2021年2月13日(土) 17:25 Elijah Newren <newren@xxxxxxxxx>:
>
> On Sat, Feb 13, 2021 at 3:56 PM Junio C Hamano <gitster@xxxxxxxxx> wrote:
> >
> > Elijah Newren <newren@xxxxxxxxx> writes:
> >
> > > This is not true.  If src/main.c is 99% similar to src/foo.c, and is
> > > 0% similar to the src/main.c in the new commit, we match the old
> > > src/main.c to the new src/main.c despite being far more similar
> > > src/foo.c.  Unless break detection is turned on, we do not allow
> > > content similarity to trump (full) filename equality.
> >
> > Absolutely.  And we are talking about a new optimization that kicks
> > in only when there is no break or no copy detection going on, no?
>
> Yes, precisely, we are only considering cases without break
> detection...and thus we are considering cases where for the last 15
> years or more, sufficiently large filename similarity (an exact
> fullname match) trumps any level of content similarity.  I think it is
> useful to note that while my optimization is adding more
> considerations that can overrule maximal content similarity, it is not
> the first such code choice to do that.
>
> But let me back up a bit...
>
> When I submitted the series, you and Stolee went into a long
> discussion about an optimization that I didn't submit, one that feels
> looser on "matching" than anything I submitted, and which I think
> might counter-intuitively reduce performance rather than aid it.  (The
> performance side only comes into view in combination with later
> series, but it was why I harped so much since then on only comparing
> against at most one other file in the steps before full inexact rename
> detection.)  I was quite surprised by the diversion, but it made it
> clear to me that my descriptions and commit messages were far too
> vague and could be read to imply a completely different algorithm than
> I intended.  So, I tried to be far more careful in subsequent
> iterations by adding wider context and contrasts.
>
> Further, after I wrote various things to try to clarify the
> misunderstandings, I noticed that Stolee picked out one thing and
> stated that "This idea of optimizing first for 100% filename
> similarity is a good perspective on Git's rename detection algorithm."
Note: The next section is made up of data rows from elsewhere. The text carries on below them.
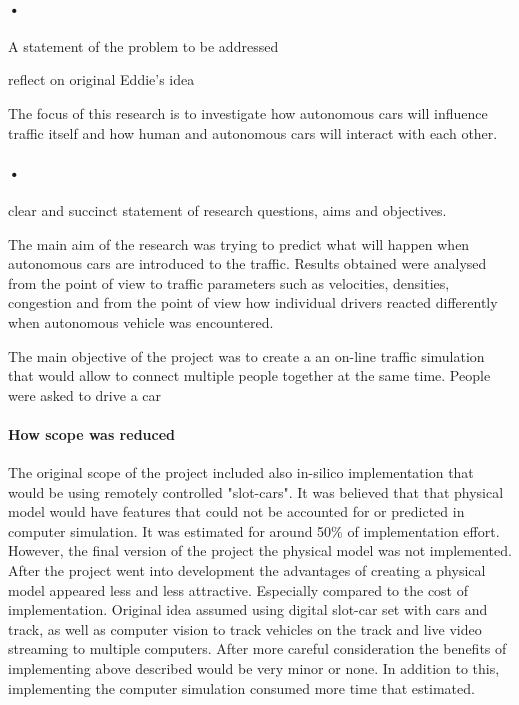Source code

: \documentclass[11pt]{article}
\begin{document}
\paragraph{•}
A statement of the problem to be addressed

reflect on original Eddie's idea


The focus of this research is to investigate how autonomous cars will influence traffic itself and how human and autonomous cars will interact with each other.




\paragraph{•}
clear and succinct statement of research questions, aims and objectives.


The main aim of the research was trying to predict what will happen when autonomous cars are introduced to the traffic. Results obtained were analysed from the point of view to traffic parameters such as velocities, densities, congestion and from the point of view how individual drivers reacted differently when autonomous vehicle was encountered.

The main objective of the project was to create a an on-line traffic simulation that would allow to connect multiple people together at the same time. People were asked to drive a car 

\paragraph{How scope was reduced}

The original scope of the project included also in-silico implementation that would be using remotely controlled "slot-cars". It was believed that that physical model would have features that could not be accounted for or predicted in computer simulation. It was estimated for around 50\% of implementation effort. However, the final version of the project the physical model was not implemented. After the project went into development the advantages of creating a physical model appeared less and less attractive. Especially compared to the cost of implementation. Original idea assumed using digital slot-car set with cars and track, as well as computer vision to track vehicles on the track and live video streaming to multiple computers. After more careful consideration the benefits of implementing above described would be very minor or none. In addition to this, implementing the computer simulation consumed more time that estimated. 
\end{document}
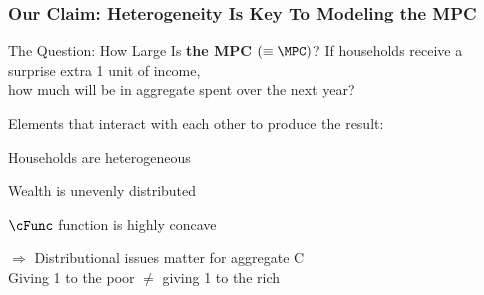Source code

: \begin{frame}\frametitle{Our Claim: Heterogeneity Is Key To Modeling the MPC}

\begin{block}{The Question: How Large Is \textbf{the MPC} $(\equiv \MPC)$?}
If households receive a surprise extra 1 unit of income,\\ how much will be in aggregate spent over the next year?
\end{block}

\begin{block}{Elements that interact with each other to produce the result:}
\bi
\item Households are heterogeneous
\item Wealth is unevenly distributed
\item $\cFunc$ function is highly concave
\item $\Rightarrow$ Distributional issues matter for aggregate C\\
Giving 1 to the poor $\ne$ giving 1 to the rich
\ei
\end{block}
\end{frame}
> (see https://lore.kernel.org/git/57d30e7d-7727-8d98-e3ef-bcfeebf9edd3@xxxxxxxxx/)
>  So, that particular point seemed to help him understand more, and
> thus might be useful extra context for others reading along now or in
> the future.
>
> Given all the above, I was trying to address earlier misunderstandings
> and provide more context.  Perhaps I swung the pendulum too far and
> talked too much about other cases, or perhaps I just worded things
> poorly again.  All I was attempting to do in the commit message was
> point out the multiple basic rules with filename and content
> similarity, to lay the groundwork for new rules that do alternative
> weightings.
>
> Anyway, I've added a few more tweaks to try to improve the wording for
> the next round I'll submit today.  Given my track record so far, it
> would not be surprising if it still needed more tweaks.